### EXERCISE PROMPT
In your copy, include every line of the listing below exactly but none of the pictures.

### DATA EXCERPTS
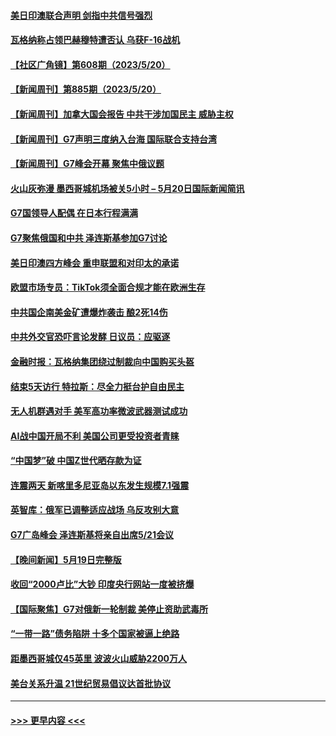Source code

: #### [美日印澳联合声明 剑指中共信号强烈](../pages/prog202/a103717117.md?t=05211243) 
#### [瓦格纳称占领巴赫穆特遭否认 乌获F-16战机](../pages/prog202/a103716959.md?t=05211243) 
#### [【社区广角镜】第608期（2023/5/20）](../pages/prog202/a103717004.md?t=05211243) 
#### [【新闻周刊】第885期（2023/5/20）](../pages/prog202/a103717029.md?t=05211243) 
#### [【新闻周刊】加拿大国会报告 中共干涉加国民主 威胁主权](../pages/prog202/a103717018.md?t=05211243) 
#### [【新闻周刊】G7声明三度纳入台海 国际联合支持台湾](../pages/prog202/a103717022.md?t=05211243) 
#### [【新闻周刊】G7峰会开幕 聚焦中俄议题](../pages/prog202/a103717024.md?t=05211243) 
#### [火山灰弥漫 墨西哥城机场被关5小时 – 5月20日国际新闻简讯](../pages/prog202/a103716960.md?t=05211243) 
#### [G7国领导人配偶 在日本行程满满](../pages/prog202/a103716961.md?t=05211243) 
#### [G7聚焦俄国和中共 泽连斯基参加G7讨论](../pages/prog202/a103716862.md?t=05211243) 
#### [美日印澳四方峰会 重申联盟和对印太的承诺](../pages/prog202/a103716954.md?t=05211243) 
#### [欧盟市场专员：TikTok须全面合规才能在欧洲生存](../pages/prog202/a103716934.md?t=05211243) 
#### [中共国企南美金矿遭爆炸袭击 酿2死14伤](../pages/prog202/a103716921.md?t=05211243) 
#### [中共外交官恐吓言论发酵 日议员：应驱逐](../pages/prog202/a103716864.md?t=05211243) 
#### [金融时报：瓦格纳集团绕过制裁向中国购买头盔](../pages/prog202/a103716857.md?t=05211243) 
#### [结束5天访行 特拉斯：尽全力挺台护自由民主](../pages/prog202/a103716859.md?t=05211243) 
#### [无人机群遇对手 美军高功率微波武器测试成功](../pages/prog202/a103716800.md?t=05211243) 
#### [AI战中国开局不利 美国公司更受投资者青睐](../pages/prog202/a103716803.md?t=05211243) 
#### [“中国梦”破 中国Z世代晒存款为证](../pages/prog202/a103716807.md?t=05211243) 
#### [连震两天 新喀里多尼亚岛以东发生规模7.1强震](../pages/prog202/a103716774.md?t=05211243) 
#### [英智库：俄军已调整适应战场 乌反攻别大意](../pages/prog202/a103716771.md?t=05211243) 
#### [G7广岛峰会 泽连斯基将亲自出席5/21会议](../pages/prog202/a103716723.md?t=05211243) 
#### [【晚间新闻】5月19日完整版](../pages/prog202/a103716631.md?t=05211243) 
#### [收回“2000卢比”大钞 印度央行网站一度被挤爆](../pages/prog202/a103716684.md?t=05211243) 
#### [【国际聚焦】G7对俄新一轮制裁 美停止资助武毒所](../pages/prog202/a103716626.md?t=05211243) 
#### [“一带一路”债务陷阱 十多个国家被逼上绝路](../pages/prog202/a103716632.md?t=05211243) 
#### [距墨西哥城仅45英里 波波火山威胁2200万人](../pages/prog202/a103716531.md?t=05211243) 
#### [美台关系升温 21世纪贸易倡议达首批协议](../pages/prog202/a103716539.md?t=05211243) 

----
#### [ >>> 更早内容 <<< ](../indexes/prog202-earlier.md)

### COMPLETED TASK
Source code

: #### [美日印澳联合声明 剑指中共信号强烈](../pages/prog202/a103717117.md?t=05211243) 
#### [瓦格纳称占领巴赫穆特遭否认 乌获F-16战机](../pages/prog202/a103716959.md?t=05211243) 
#### [【社区广角镜】第608期（2023/5/20）](../pages/prog202/a103717004.md?t=05211243) 
#### [【新闻周刊】第885期（2023/5/20）](../pages/prog202/a103717029.md?t=05211243) 
#### [【新闻周刊】加拿大国会报告 中共干涉加国民主 威胁主权](../pages/prog202/a103717018.md?t=05211243) 
#### [【新闻周刊】G7声明三度纳入台海 国际联合支持台湾](../pages/prog202/a103717022.md?t=05211243) 
#### [【新闻周刊】G7峰会开幕 聚焦中俄议题](../pages/prog202/a103717024.md?t=05211243) 
#### [火山灰弥漫 墨西哥城机场被关5小时 – 5月20日国际新闻简讯](../pages/prog202/a103716960.md?t=05211243) 
#### [G7国领导人配偶 在日本行程满满](../pages/prog202/a103716961.md?t=05211243) 
#### [G7聚焦俄国和中共 泽连斯基参加G7讨论](../pages/prog202/a103716862.md?t=05211243) 
#### [美日印澳四方峰会 重申联盟和对印太的承诺](../pages/prog202/a103716954.md?t=05211243) 
#### [欧盟市场专员：TikTok须全面合规才能在欧洲生存](../pages/prog202/a103716934.md?t=05211243) 
#### [中共国企南美金矿遭爆炸袭击 酿2死14伤](../pages/prog202/a103716921.md?t=05211243) 
#### [中共外交官恐吓言论发酵 日议员：应驱逐](../pages/prog202/a103716864.md?t=05211243) 
#### [金融时报：瓦格纳集团绕过制裁向中国购买头盔](../pages/prog202/a103716857.md?t=05211243) 
#### [结束5天访行 特拉斯：尽全力挺台护自由民主](../pages/prog202/a103716859.md?t=05211243) 
#### [无人机群遇对手 美军高功率微波武器测试成功](../pages/prog202/a103716800.md?t=05211243) 
#### [AI战中国开局不利 美国公司更受投资者青睐](../pages/prog202/a103716803.md?t=05211243) 
#### [“中国梦”破 中国Z世代晒存款为证](../pages/prog202/a103716807.md?t=05211243) 
#### [连震两天 新喀里多尼亚岛以东发生规模7.1强震](../pages/prog202/a103716774.md?t=05211243) 
#### [英智库：俄军已调整适应战场 乌反攻别大意](../pages/prog202/a103716771.md?t=05211243) 
#### [G7广岛峰会 泽连斯基将亲自出席5/21会议](../pages/prog202/a103716723.md?t=05211243) 
#### [【晚间新闻】5月19日完整版](../pages/prog202/a103716631.md?t=05211243) 
#### [收回“2000卢比”大钞 印度央行网站一度被挤爆](../pages/prog202/a103716684.md?t=05211243) 
#### [【国际聚焦】G7对俄新一轮制裁 美停止资助武毒所](../pages/prog202/a103716626.md?t=05211243) 
#### [“一带一路”债务陷阱 十多个国家被逼上绝路](../pages/prog202/a103716632.md?t=05211243) 
#### [距墨西哥城仅45英里 波波火山威胁2200万人](../pages/prog202/a103716531.md?t=05211243) 
#### [美台关系升温 21世纪贸易倡议达首批协议](../pages/prog202/a103716539.md?t=05211243) 

----
#### [ >>> 更早内容 <<< ](../indexes/prog202-earlier.md)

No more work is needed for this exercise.